I have recently inherited a large, legacy system with a complex codebase that has a lack of documentation. I'm the sole internal developer embedded with the core users, taking some responsibility from an external contractor. While modules and functions are documented well enough, there is no documentation around the system itself. What it is, why it exists, how overall modules fit together.
This is a web-application, and an example of this is how it produces a page. This requires executing PHP that makes a call to the database that retrieves some XSLT with custom extensions, that is transformed (this process may happen many times), it may retrieve PHP from the database, however sometimes when retrieving PHP, it will retrieve a PHP stub, which indicates it actually needs to retrieve a PHP file from the file system.
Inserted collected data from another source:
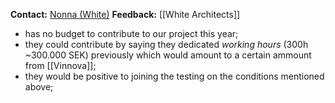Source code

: **Contact:** [Nonna (White)](https://docs.google.com/document/d/1Rr_ONEEyCVdrTXrf2g2M25nYnFcHp2lx_gOXL8V-bYU/edit?usp=drive_link)
**Feedback:** [[White Architects]]

* has no budget to contribute to our project this year;
* they could contribute by saying they dedicated _working hours_ (300h ~300.000 SEK) previously which would amount to a certain ammount from [[Vinnova]];
* they would be positive to joining the testing on the conditions mentioned above;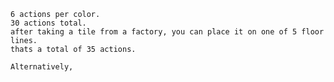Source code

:     6 actions per color.
    30 actions total.
    after taking a tile from a factory, you can place it on one of 5 floor lines.
    thats a total of 35 actions.

    Alternatively,

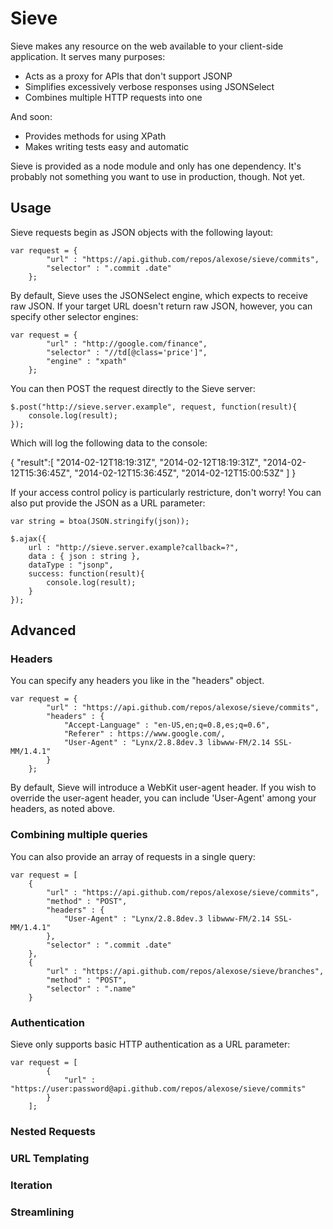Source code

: Sieve
=====

Sieve makes any resource on the web available to your client-side application.  It serves many purposes:

* Acts as a proxy for APIs that don't support JSONP
* Simplifies excessively verbose responses using JSONSelect 
* Combines multiple HTTP requests into one

And soon:

* Provides methods for using XPath
* Makes writing tests easy and automatic

Sieve is provided as a node module and only has one dependency.  It's probably not something you want to use in production, though.  Not yet.

Usage
-----

Sieve requests begin as JSON objects with the following layout:

    var request = {
            "url" : "https://api.github.com/repos/alexose/sieve/commits",
            "selector" : ".commit .date"
        };

By default, Sieve uses the JSONSelect engine, which expects to receive raw JSON.  If your target URL doesn't return raw JSON, however, you can specify other selector engines:

    var request = {
            "url" : "http://google.com/finance",
            "selector" : "//td[@class='price']",
            "engine" : "xpath"
        };

You can then POST the request directly to the Sieve server:

    $.post("http://sieve.server.example", request, function(result){
        console.log(result);
    });

Which will log the following data to the console:

   {
      "result":[
         "2014-02-12T18:19:31Z",
         "2014-02-12T18:19:31Z",
         "2014-02-12T15:36:45Z",
         "2014-02-12T15:36:45Z",
         "2014-02-12T15:00:53Z"
      ]
   }

If your access control policy is particularly restricture, don't worry!  You can also put provide the JSON as a URL parameter:

    var string = btoa(JSON.stringify(json));

    $.ajax({
        url : "http://sieve.server.example?callback=?",
        data : { json : string },
        dataType : "jsonp",
        success: function(result){
            console.log(result);
        }
    });

Advanced
--------

### Headers ###

You can specify any headers you like in the "headers" object.

    var request = {
            "url" : "https://api.github.com/repos/alexose/sieve/commits",
            "headers" : {
                "Accept-Language" : "en-US,en;q=0.8,es;q=0.6",
                "Referer" : https://www.google.com/,
                "User-Agent" : "Lynx/2.8.8dev.3 libwww-FM/2.14 SSL-MM/1.4.1"
            }
        };

By default, Sieve will introduce a WebKit user-agent header.  If you wish to override the user-agent header, you can include 'User-Agent' among your headers, as noted above.

### Combining multiple queries ###

You can also provide an array of requests in a single query:

    var request = [
        {
            "url" : "https://api.github.com/repos/alexose/sieve/commits",
            "method" : "POST",
            "headers" : {
                "User-Agent" : "Lynx/2.8.8dev.3 libwww-FM/2.14 SSL-MM/1.4.1"
            },
            "selector" : ".commit .date"
        },
        {
            "url" : "https://api.github.com/repos/alexose/sieve/branches",
            "method" : "POST",
            "selector" : ".name"
        }

### Authentication ###

Sieve only supports basic HTTP authentication as a URL parameter:

    var request = [
            {
                "url" : "https://user:password@api.github.com/repos/alexose/sieve/commits"
            }
        ];


### Nested Requests ###

### URL Templating ###

### Iteration ###

### Streamlining ###
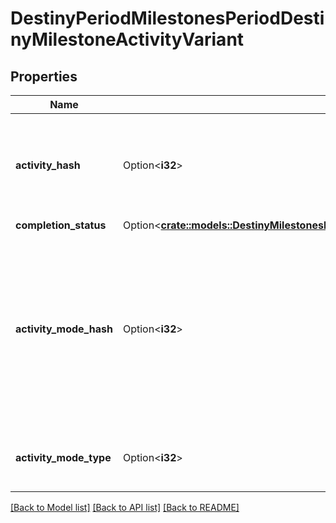 # DestinyPeriodMilestonesPeriodDestinyMilestoneActivityVariant

## Properties

Name | Type | Description | Notes
------------ | ------------- | ------------- | -------------
**activity_hash** | Option<**i32**> | The hash for the specific variant of the activity related to this milestone. You can pull more detailed static info from the DestinyActivityDefinition, such as difficulty level. | [optional]
**completion_status** | Option<[**crate::models::DestinyMilestonesDestinyMilestoneActivityVariantCompletionStatus**](Destiny_Milestones_DestinyMilestoneActivityVariant_completionStatus.md)> |  | [optional]
**activity_mode_hash** | Option<**i32**> | The hash identifier of the most specific Activity Mode under which this activity is played. This is useful for situations where the activity in question is - for instance - a PVP map, but it's not clear what mode the PVP map is being played under. If it's a playlist, this will be less specific: but hopefully useful in some way. | [optional]
**activity_mode_type** | Option<**i32**> | The enumeration equivalent of the most specific Activity Mode under which this activity is played. | [optional]

[[Back to Model list]](../README.md#documentation-for-models) [[Back to API list]](../README.md#documentation-for-api-endpoints) [[Back to README]](../README.md)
While individual chunks of this process are captured, there is no documentation that takes a systemic or macro view of the world. So I've come in, and have begun writing what I've been able to figure out from emails to the current consultant, what I've been able to figure out from the code, and just raw determination.
Because of the importance of this system, the people I work with have its important that the system can be understood, so they are less reliant on a single person - be it me, the original developer or anyone. To be honest, I am happy with this, I'm secure in my own abilities, and if part of my task is to help mitigate the organisational risk if I was to disappear then thats fair. I also enjoy the task of unravelling a giant legacy system - its a giant puzzle.
However, the challenge is this - I need to produce some solid documentation around how the system works, both for me and whoever follows. While I have started to get a clear understanding, what I would like to know is what are the kinds of things a new developer would need to see to make sence of a legacy system that was new to them?
Similarly, knowing what needs to be written how would you tackle diving in, dissecting and documenting a large legacy codebase?